Frontier Meets EPS, Loses Users (FTR)

Zacks

Before the opening bell, rural telecommunications service provider Frontier Communications (FTR) reported third quarter adjusted earnings of 5 cents per share. The quarter’s results were on par with the Zacks Consensus Estimate.

Adjusted earnings exclude acquisition and integration costs of $67.4 million related to the integration of the West Virginia operations acquired from Verizon Communications (VZ) fixed-line business, $3.6 million in severance and early retirement costs and $14 million for discrete tax items (a total of $43.8 million after tax or 4 cents per share). On a GAAP basis, earnings slipped to 2 cents from 3 cents in the year-ago quarter.

Revenue

Revenue fell 8% year over year to $1,290.9 million and missed the Zacks Consensus Estimate of $1,302 million. The decline was due to the loss of residential and business customers as well as lower switched access, video and directory revenue.

On a year-over-year basis, Local and Long-distance services, Data and Internet services, Other, and Switched Access revenues dropped 2%, 0.8%, 6.7% and 6.2%, respectively.

Customer Trends

Frontier exited the quarter with 5.37 million total access lines, down 8.7% year over year from 5.87 million lines in the year-ago quarter.

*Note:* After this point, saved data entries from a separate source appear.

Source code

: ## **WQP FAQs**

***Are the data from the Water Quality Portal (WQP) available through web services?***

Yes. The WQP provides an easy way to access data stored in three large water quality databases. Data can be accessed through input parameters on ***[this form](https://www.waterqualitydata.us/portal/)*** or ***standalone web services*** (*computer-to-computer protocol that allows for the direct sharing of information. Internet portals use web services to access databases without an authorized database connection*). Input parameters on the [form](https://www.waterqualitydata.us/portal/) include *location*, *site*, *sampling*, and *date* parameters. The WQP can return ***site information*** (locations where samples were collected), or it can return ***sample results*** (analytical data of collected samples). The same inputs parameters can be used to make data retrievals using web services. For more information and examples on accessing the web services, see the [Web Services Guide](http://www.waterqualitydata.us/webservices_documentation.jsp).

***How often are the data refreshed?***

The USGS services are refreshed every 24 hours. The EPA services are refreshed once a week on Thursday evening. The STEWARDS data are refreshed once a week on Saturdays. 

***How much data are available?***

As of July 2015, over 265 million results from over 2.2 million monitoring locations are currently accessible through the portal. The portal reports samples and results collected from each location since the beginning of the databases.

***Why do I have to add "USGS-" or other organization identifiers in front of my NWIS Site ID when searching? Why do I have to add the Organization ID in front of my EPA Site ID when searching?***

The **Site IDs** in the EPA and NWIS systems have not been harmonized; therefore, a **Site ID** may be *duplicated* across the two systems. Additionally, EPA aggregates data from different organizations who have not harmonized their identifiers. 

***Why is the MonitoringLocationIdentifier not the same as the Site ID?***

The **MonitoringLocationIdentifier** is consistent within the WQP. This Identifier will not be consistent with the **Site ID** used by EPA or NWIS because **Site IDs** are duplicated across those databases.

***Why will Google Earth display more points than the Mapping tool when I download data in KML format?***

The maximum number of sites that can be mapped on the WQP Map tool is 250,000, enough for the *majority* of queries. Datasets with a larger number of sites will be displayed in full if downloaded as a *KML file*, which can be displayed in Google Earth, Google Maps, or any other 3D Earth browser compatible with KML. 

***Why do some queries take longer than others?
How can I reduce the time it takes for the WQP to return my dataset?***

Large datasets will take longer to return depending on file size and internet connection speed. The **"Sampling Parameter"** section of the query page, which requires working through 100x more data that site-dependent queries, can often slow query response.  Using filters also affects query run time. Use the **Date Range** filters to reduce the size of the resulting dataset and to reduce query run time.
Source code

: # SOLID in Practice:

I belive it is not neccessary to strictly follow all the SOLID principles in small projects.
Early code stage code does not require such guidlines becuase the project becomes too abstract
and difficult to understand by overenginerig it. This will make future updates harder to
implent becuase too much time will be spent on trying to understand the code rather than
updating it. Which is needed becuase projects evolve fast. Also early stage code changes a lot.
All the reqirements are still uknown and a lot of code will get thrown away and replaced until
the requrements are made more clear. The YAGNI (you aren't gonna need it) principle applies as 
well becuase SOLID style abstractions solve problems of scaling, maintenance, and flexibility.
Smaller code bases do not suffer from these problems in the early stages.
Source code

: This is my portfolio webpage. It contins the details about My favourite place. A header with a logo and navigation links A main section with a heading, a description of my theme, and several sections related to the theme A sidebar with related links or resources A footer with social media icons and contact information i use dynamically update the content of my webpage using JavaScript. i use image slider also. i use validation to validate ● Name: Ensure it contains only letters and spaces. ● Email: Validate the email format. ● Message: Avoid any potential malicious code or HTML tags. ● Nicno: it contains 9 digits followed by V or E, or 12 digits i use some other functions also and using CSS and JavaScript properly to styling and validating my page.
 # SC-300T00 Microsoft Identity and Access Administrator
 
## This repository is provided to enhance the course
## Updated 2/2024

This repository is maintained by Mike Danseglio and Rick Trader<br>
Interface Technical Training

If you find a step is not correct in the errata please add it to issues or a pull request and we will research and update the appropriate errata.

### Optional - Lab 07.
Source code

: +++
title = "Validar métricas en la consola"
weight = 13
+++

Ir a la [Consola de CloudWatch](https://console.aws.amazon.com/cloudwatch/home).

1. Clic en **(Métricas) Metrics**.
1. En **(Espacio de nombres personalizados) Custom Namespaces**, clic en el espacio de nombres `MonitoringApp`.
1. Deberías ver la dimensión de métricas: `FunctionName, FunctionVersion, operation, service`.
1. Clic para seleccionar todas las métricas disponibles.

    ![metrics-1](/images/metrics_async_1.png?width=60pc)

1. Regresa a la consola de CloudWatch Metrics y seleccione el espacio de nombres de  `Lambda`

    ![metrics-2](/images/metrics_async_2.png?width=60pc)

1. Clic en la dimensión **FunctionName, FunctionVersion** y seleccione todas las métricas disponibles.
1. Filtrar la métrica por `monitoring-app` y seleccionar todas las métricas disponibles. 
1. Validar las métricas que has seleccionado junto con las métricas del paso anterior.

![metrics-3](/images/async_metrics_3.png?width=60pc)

Both residential and business customers showed substantial declines of 10.3% and 9.8% to 3.17 million and 0.32 million, respectively. Frontier added approximately 16,200 high-speed Internet customers in the third quarter to reach 1.75 million (up 2.5% year over year). The company added 2,300 video customers, bringing the total number of users to 0.56 million (up 7.9% year over year).

Liquidity

Frontier exited the quarter with $205.8 million in cash and cash equivalents compared with $351.1 million in the year-ago quarter. Long-term debt increased to $8.15 billion at the end of the third quarter from $7.983 billion at the end of 2010.

Capital expenditure was $222.5 million in the reported quarter compared to $159 million in the year-ago quarter. Free cash flow was $263.9 million, down from $339.06 million in the year-ago quarter.

Dividend

The company paid a total of $559.8 million in dividends for the first nine months of the year, equating to a dividend payout of 75% of free cash flow. In the third quarter, the dividend represents a payout of 71% of free cash flow.

Our Analysis

Frontier focuses on generating new revenues through customer retention, customer wins, new product deployments, broadband expansion, and profitability and cash flow management through reductions in operating expenses and capital expenditures. In addition, we believe strong free cash flow supports a healthy dividend payout, which is at the high end of the industry. Further, the reduction of access line losses would boost Frontier’s profitability and provide cost synergies going forward.

However, intense competition, a highly leveraged balance sheet, regulatory pressure as well as integration risks in converting the acquired Verizon properties to its own system might limit the earnings potential in the upcoming quarters.

Consequently, we maintain our long-term Neutral recommendation supported by a Zacks #3 Rank (Hold).